What to work on
Identify all lines of the data containing the string "Pinho" and copy them.

Dataset entries

>>>

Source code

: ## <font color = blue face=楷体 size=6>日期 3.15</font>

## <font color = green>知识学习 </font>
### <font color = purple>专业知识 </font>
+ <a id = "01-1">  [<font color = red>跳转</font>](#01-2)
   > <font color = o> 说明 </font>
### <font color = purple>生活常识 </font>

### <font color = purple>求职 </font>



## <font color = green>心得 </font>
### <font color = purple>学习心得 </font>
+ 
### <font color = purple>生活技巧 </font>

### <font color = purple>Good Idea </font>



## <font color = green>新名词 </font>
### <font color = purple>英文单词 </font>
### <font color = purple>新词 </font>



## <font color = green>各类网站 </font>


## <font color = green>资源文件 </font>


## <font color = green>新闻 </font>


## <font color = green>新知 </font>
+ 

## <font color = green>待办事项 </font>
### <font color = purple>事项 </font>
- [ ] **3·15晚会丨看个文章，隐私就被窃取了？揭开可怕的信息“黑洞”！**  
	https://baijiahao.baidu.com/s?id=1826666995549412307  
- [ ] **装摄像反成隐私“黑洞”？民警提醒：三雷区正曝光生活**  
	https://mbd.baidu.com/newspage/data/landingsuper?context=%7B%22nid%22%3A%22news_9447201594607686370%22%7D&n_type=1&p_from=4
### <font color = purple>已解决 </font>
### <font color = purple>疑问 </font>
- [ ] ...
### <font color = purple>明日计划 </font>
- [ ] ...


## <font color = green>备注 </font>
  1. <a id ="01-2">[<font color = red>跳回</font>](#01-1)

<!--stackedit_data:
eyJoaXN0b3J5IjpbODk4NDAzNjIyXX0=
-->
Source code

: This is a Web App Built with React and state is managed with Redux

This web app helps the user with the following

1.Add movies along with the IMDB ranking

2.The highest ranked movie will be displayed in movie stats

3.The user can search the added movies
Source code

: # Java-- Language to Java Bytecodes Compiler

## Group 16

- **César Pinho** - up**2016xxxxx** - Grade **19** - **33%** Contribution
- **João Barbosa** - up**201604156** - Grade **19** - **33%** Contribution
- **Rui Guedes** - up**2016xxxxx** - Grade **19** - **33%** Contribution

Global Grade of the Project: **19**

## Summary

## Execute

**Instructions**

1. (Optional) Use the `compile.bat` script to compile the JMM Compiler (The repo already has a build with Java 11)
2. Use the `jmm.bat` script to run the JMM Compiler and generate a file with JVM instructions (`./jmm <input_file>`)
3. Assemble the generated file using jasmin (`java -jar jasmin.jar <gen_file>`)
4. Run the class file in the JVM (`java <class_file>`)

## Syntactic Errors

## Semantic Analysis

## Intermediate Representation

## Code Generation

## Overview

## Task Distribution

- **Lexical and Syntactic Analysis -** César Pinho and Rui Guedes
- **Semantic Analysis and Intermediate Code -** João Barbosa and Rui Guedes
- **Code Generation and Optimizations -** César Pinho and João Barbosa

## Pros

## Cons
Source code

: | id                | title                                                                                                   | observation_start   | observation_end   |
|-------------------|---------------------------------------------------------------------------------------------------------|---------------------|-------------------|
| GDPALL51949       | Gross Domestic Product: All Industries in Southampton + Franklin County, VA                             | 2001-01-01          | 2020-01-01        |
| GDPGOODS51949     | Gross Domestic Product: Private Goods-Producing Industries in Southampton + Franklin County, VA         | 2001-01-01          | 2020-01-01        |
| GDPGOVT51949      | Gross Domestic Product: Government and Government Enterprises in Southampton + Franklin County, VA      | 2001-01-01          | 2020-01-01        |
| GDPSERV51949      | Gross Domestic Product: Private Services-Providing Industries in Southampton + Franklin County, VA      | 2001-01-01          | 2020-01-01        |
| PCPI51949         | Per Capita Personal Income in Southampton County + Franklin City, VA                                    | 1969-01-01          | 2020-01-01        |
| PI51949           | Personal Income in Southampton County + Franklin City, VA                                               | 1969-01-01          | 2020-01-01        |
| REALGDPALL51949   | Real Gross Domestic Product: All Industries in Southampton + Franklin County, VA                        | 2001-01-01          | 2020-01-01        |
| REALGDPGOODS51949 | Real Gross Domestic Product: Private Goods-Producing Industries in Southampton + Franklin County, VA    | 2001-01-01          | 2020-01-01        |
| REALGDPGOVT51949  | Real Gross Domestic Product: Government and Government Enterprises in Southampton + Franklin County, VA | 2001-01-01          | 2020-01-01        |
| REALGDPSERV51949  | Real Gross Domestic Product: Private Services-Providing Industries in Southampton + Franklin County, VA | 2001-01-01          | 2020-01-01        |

<<<
>>>

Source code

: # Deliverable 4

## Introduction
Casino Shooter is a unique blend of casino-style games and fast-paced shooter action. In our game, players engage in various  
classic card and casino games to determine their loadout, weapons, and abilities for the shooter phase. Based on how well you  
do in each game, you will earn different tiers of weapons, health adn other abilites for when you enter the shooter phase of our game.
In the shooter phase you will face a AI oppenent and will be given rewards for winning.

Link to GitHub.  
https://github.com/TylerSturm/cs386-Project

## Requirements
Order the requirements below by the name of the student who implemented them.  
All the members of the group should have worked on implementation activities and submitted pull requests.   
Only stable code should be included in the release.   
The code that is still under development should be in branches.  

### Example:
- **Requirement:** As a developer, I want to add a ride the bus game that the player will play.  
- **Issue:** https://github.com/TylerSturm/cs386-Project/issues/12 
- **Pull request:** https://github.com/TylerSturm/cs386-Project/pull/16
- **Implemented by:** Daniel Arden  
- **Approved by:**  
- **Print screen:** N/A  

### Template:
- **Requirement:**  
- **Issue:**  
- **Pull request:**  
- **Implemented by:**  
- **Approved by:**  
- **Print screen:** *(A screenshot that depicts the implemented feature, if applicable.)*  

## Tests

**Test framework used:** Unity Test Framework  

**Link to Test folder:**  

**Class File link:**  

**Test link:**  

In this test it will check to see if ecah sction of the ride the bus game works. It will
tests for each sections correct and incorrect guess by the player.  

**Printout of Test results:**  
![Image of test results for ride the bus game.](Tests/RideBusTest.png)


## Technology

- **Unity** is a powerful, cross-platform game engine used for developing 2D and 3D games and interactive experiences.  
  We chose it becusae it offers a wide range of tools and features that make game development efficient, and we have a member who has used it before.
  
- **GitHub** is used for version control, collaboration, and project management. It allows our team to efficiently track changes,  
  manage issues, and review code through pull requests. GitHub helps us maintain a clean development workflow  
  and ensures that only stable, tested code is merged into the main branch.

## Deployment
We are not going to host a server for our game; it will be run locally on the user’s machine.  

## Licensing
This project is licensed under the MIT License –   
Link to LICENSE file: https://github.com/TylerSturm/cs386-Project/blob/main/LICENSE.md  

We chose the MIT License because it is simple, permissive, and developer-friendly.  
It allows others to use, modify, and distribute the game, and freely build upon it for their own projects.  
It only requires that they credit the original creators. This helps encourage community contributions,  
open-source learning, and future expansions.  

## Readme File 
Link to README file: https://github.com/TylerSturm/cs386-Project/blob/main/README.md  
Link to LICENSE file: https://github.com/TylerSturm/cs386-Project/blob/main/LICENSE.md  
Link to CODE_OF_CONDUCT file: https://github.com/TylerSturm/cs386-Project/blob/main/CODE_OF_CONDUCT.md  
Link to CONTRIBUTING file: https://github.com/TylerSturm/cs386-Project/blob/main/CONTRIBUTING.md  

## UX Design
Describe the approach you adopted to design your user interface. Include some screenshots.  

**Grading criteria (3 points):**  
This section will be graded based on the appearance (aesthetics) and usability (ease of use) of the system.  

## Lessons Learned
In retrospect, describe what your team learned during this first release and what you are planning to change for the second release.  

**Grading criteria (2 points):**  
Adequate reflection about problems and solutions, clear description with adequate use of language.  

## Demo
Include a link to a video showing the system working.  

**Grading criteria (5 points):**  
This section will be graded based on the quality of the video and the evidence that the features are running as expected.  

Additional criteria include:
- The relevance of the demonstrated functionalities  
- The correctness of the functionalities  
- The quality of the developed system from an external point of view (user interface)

<<<

Completed task
- **César Pinho** - up**2016xxxxx** - Grade **19** - **33%** Contribution
- **Lexical and Syntactic Analysis -** César Pinho and Rui Guedes
- **Code Generation and Optimizations -** César Pinho and João Barbosa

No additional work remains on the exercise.